Click the link to read the article on The Washington Post website (Joshua Partlow). Here’s an excerpt:
July 25, 2024
The Great Salt Lake released 4.1 million tons of carbon dioxide and other greenhouse gases in 2020, researchers found — more evidence that dried-out lakes are a significant source of emissions.
In a new study in the journal One Earth, the researchers [Melissa Cobo and Soren Brothers] calculated that 4.1 million tons of carbon dioxide and other greenhouse gases were released from the drying bed of the Great Salt Lake in 2020, the year Cobo and others collected the samples. This would amount to about a 7 percent increase in Utah’s human-caused emissions, the authors found. While other researchers have documented carbon emissions from dried-out lakes — including the Aral Sea in Central Asia — Brothers said that his study tried to calculate what part of the emissions from this major saline lake could be attributed to humans, as the Great Salt Lake has been drawn down for human use, a decline worsened by climate change and the West’s megadrought of the past two decades.

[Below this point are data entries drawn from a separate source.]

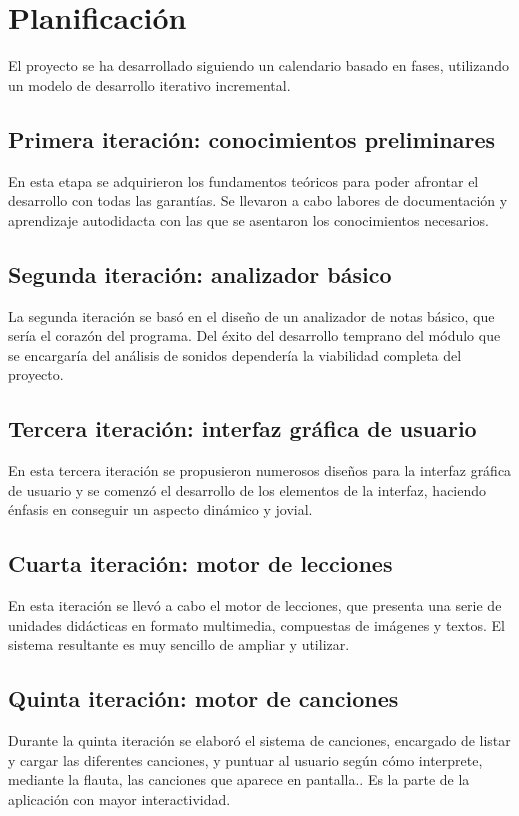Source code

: \documentclass[a4paper,11pt]{article}
\begin{document}
\section{Planificación}
El proyecto se ha desarrollado siguiendo un calendario basado en fases,
utilizando un modelo de desarrollo iterativo incremental.

\subsection{Primera iteración: conocimientos preliminares}
En esta etapa se adquirieron los fundamentos teóricos para poder afrontar el
desarrollo con todas las garantías. Se llevaron a cabo labores de documentación
y aprendizaje autodidacta con las que se asentaron los conocimientos necesarios.

\subsection{Segunda iteración: analizador básico}
La segunda iteración se basó en el diseño de un analizador de notas básico, que
sería el corazón del programa. Del éxito del desarrollo temprano del módulo que
se encargaría del análisis de sonidos dependería la viabilidad completa del
proyecto.

\subsection{Tercera iteración: interfaz gráfica de usuario}
En esta tercera iteración se propusieron numerosos diseños para la interfaz
gráfica de usuario y se comenzó el desarrollo de los elementos de la interfaz,
haciendo énfasis en conseguir un aspecto dinámico y jovial.

\subsection{Cuarta iteración: motor de lecciones}
En esta iteración se llevó a cabo el motor de lecciones, que presenta una serie
de unidades didácticas en formato multimedia, compuestas de imágenes y
textos. El sistema resultante es muy sencillo de ampliar y utilizar.

\subsection{Quinta iteración: motor de canciones}
Durante la quinta iteración se elaboró el sistema de canciones, encargado de
listar y cargar las diferentes canciones, y puntuar al usuario según cómo
interprete, mediante la flauta, las canciones que aparece en pantalla.. Es la
parte de la aplicación con mayor interactividad.
\end{document}
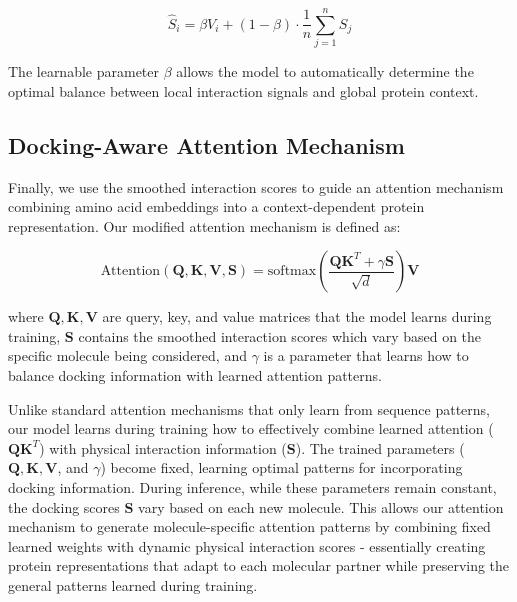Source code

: \documentclass[sigconf]{acmart}
\begin{document}
\begin{equation}
    \hat{S}_i = \beta V_i + (1-\beta) \cdot \frac{1}{n}\sum_{j=1}^n S_j
\end{equation}

The learnable parameter $\beta$ allows the model to automatically determine the optimal balance between local interaction signals and global protein context.



\subsection{Docking-Aware Attention Mechanism}
\label{sec:daa_mechanism}
Finally, we use the smoothed interaction scores to guide an attention mechanism combining amino acid embeddings into a context-dependent protein representation. Our modified attention mechanism is defined as:

\begin{equation}
    \text{Attention}(\mathbf{Q}, \mathbf{K}, \mathbf{V}, \mathbf{S}) = \text{softmax}\left(\frac{\mathbf{Q}\mathbf{K}^T + \gamma{\mathbf{S}}}{\sqrt{d}}\right)\mathbf{V}
\end{equation}

where $\mathbf{Q}, \mathbf{K}, \mathbf{V}$ are query, key, and value matrices that the model learns during training, ${\mathbf{S}}$ contains the smoothed interaction scores which vary based on the specific molecule being considered, and $\gamma$ is a parameter that learns how to balance docking information with learned attention patterns.


Unlike standard attention mechanisms that only learn from sequence patterns, our model learns during training how to effectively combine learned attention ($\mathbf{Q}\mathbf{K}^T$) with physical interaction information ($\mathbf{S}$). The trained parameters ($\mathbf{Q}, \mathbf{K}, \mathbf{V}$, and $\gamma$) become fixed, learning optimal patterns for incorporating docking information. During inference, while these parameters remain constant, the docking scores $\mathbf{S}$ vary based on each new molecule. This allows our attention mechanism to generate molecule-specific attention patterns by combining fixed learned weights with dynamic physical interaction scores - essentially creating protein representations that adapt to each molecular partner while preserving the general patterns learned during training.





\end{document}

“This is the first time we’re saying, ‘This is something that’s on us,’” said Brothers, now a climate change curator with the Royal Ontario Museum…Lakes around the world normally store carbon. Plant and animal remains settle on the bottom over thousands of years as sediment, much of it in low-oxygen layers that degrade slowly. When lakes dry out, oxygen can penetrate deep into the sediment, waking up microorganisms that start to feast on the organic matter, releasing carbon dioxide, Marcé said…
Utah’s Great Salt Lake — the largest saline lake in the Western Hemisphere — has been a buffet for microorganisms in recent years. Lake levels fell to record lows two years ago. It rebounded some after the past two wet winters, but vast stretches of dry lake bed remain, and levels still lie below what state officials consider a healthy range. There are many dangers posed by its diminished state, including toxic dust, loss of habitat for birds, and impact on brine shrimp and other industries.